So I am currently training a Hidden Markov Model on a set of surgical data like so:
nltkTrainer = nltk.tag.hmm.HiddenMarkovModelTrainer(range(15),range(90))
model = nltkTrainer.train_unsupervised(data, max_iterations=3)
If it's helpful, 'model' is given as 'HiddenMarkovModelTagger 15 states and 90 output symbols'
However, it takes nearly an hour to run this full training on my machine. I want to be able to serialize the nltk model output 'model' to load and save between sessions. I've read around and everybody seems to use Python's built in pickle, which works all fine and dandy for known data types.
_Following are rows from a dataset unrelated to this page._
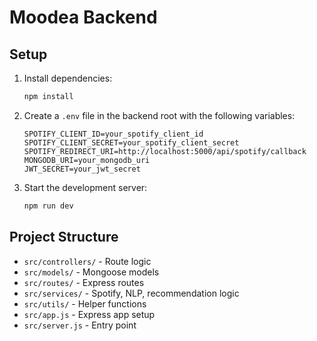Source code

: # Moodea Backend

## Setup

1. Install dependencies:
   ```bash
   npm install
   ```
2. Create a `.env` file in the backend root with the following variables:
   ```env
   SPOTIFY_CLIENT_ID=your_spotify_client_id
   SPOTIFY_CLIENT_SECRET=your_spotify_client_secret
   SPOTIFY_REDIRECT_URI=http://localhost:5000/api/spotify/callback
   MONGODB_URI=your_mongodb_uri
   JWT_SECRET=your_jwt_secret
   ```
3. Start the development server:
   ```bash
   npm run dev
   ```

## Project Structure
- `src/controllers/` - Route logic
- `src/models/` - Mongoose models
- `src/routes/` - Express routes
- `src/services/` - Spotify, NLP, recommendation logic
- `src/utils/` - Helper functions
- `src/app.js` - Express app setup
- `src/server.js` - Entry point 
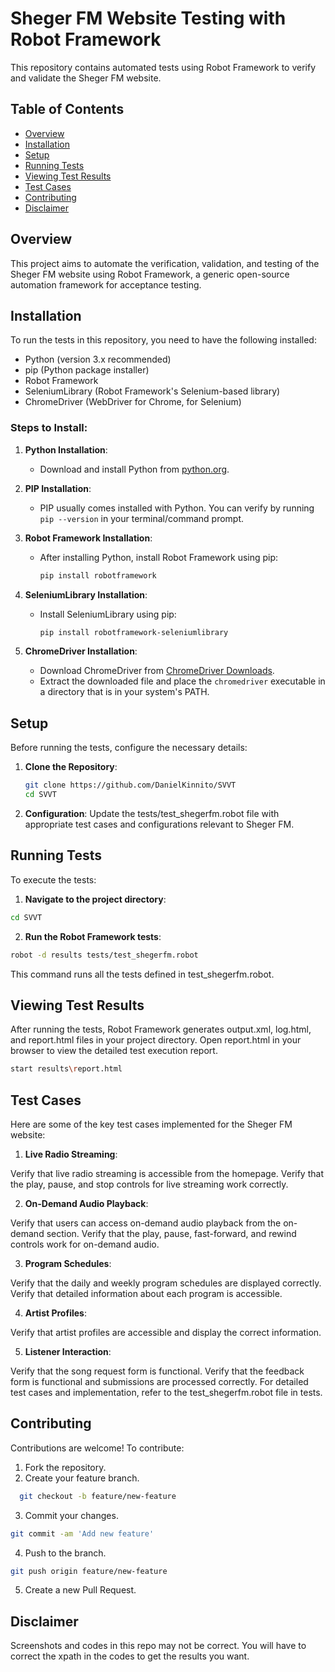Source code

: # Sheger FM Website Testing with Robot Framework

This repository contains automated tests using Robot Framework to verify and validate the Sheger FM website.

## Table of Contents

- [Overview](#overview)
- [Installation](#installation)
- [Setup](#setup)
- [Running Tests](#running-tests)
- [Viewing Test Results](#viewing-test-results)
- [Test Cases](#test-cases)
- [Contributing](#contributing)
- [Disclaimer](#disclaimer)

## Overview

This project aims to automate the verification, validation, and testing of the Sheger FM website using Robot Framework, a generic open-source automation framework for acceptance testing.

## Installation

To run the tests in this repository, you need to have the following installed:

- Python (version 3.x recommended)
- pip (Python package installer)
- Robot Framework
- SeleniumLibrary (Robot Framework's Selenium-based library)
- ChromeDriver (WebDriver for Chrome, for Selenium)

### Steps to Install:

1. **Python Installation**:
   - Download and install Python from [python.org](https://www.python.org/downloads/).
   
2. **PIP Installation**:
   - PIP usually comes installed with Python. You can verify by running `pip --version` in your terminal/command prompt.
   
3. **Robot Framework Installation**:
   - After installing Python, install Robot Framework using pip:
     ```sh
     pip install robotframework
     ```

4. **SeleniumLibrary Installation**:
   - Install SeleniumLibrary using pip:
     ```sh
     pip install robotframework-seleniumlibrary
     ```

5. **ChromeDriver Installation**:
   - Download ChromeDriver from [ChromeDriver Downloads](https://sites.google.com/a/chromium.org/chromedriver/downloads).
   - Extract the downloaded file and place the `chromedriver` executable in a directory that is in your system's PATH.

## Setup

Before running the tests, configure the necessary details:

1. **Clone the Repository**:
   ```sh
   git clone https://github.com/DanielKinnito/SVVT
   cd SVVT
   ```
2. **Configuration**:
Update the tests/test_shegerfm.robot file with appropriate test cases and configurations relevant to Sheger FM.

## Running Tests
To execute the tests:

1. **Navigate to the project directory**:

```sh
cd SVVT
```
2. **Run the Robot Framework tests**:

```sh
robot -d results tests/test_shegerfm.robot
```
This command runs all the tests defined in test_shegerfm.robot.

## Viewing Test Results
After running the tests, Robot Framework generates output.xml, log.html, and report.html files in your project directory. Open report.html in your browser to view the detailed test execution report.

```sh
start results\report.html
```
## Test Cases
Here are some of the key test cases implemented for the Sheger FM website:

1. **Live Radio Streaming**:

Verify that live radio streaming is accessible from the homepage.
Verify that the play, pause, and stop controls for live streaming work correctly.

2. **On-Demand Audio Playback**:

Verify that users can access on-demand audio playback from the on-demand section.
Verify that the play, pause, fast-forward, and rewind controls work for on-demand audio.

3. **Program Schedules**:

Verify that the daily and weekly program schedules are displayed correctly.
Verify that detailed information about each program is accessible.

4. **Artist Profiles**:

Verify that artist profiles are accessible and display the correct information.

5. **Listener Interaction**:

Verify that the song request form is functional.
Verify that the feedback form is functional and submissions are processed correctly.
For detailed test cases and implementation, refer to the test_shegerfm.robot file in tests.

## Contributing
Contributions are welcome! To contribute:

1. Fork the repository.
2. Create your feature branch.
 ```sh
   git checkout -b feature/new-feature
   ```
3. Commit your changes.
```sh
git commit -am 'Add new feature'
```
4. Push to the branch.
```sh
git push origin feature/new-feature
```
5. Create a new Pull Request.

## Disclaimer
Screenshots and codes in this repo may not be correct. You will have to correct the xpath in the codes to get the results you want.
I can even pickle my trained model variable using this code:
f = open('my_classifier.pickle', 'wb')
pickle.dump(model, f)
f.close()
But when trying to load the pickled file, I get the error:
/usr/local/lib/python2.7/dist-packages/nltk/probability.pyc in __init__(self, probdist_dict)
1971 """
1972 defaultdict.__init__(self, DictionaryProbDist)
-> 1973 self.update(probdist_dict)
1974
1975 ##//////////////////////////////////////////////////////
TypeError: 'type' object is not iterable
has anybody found a way around this? Is it an issue with NLTK?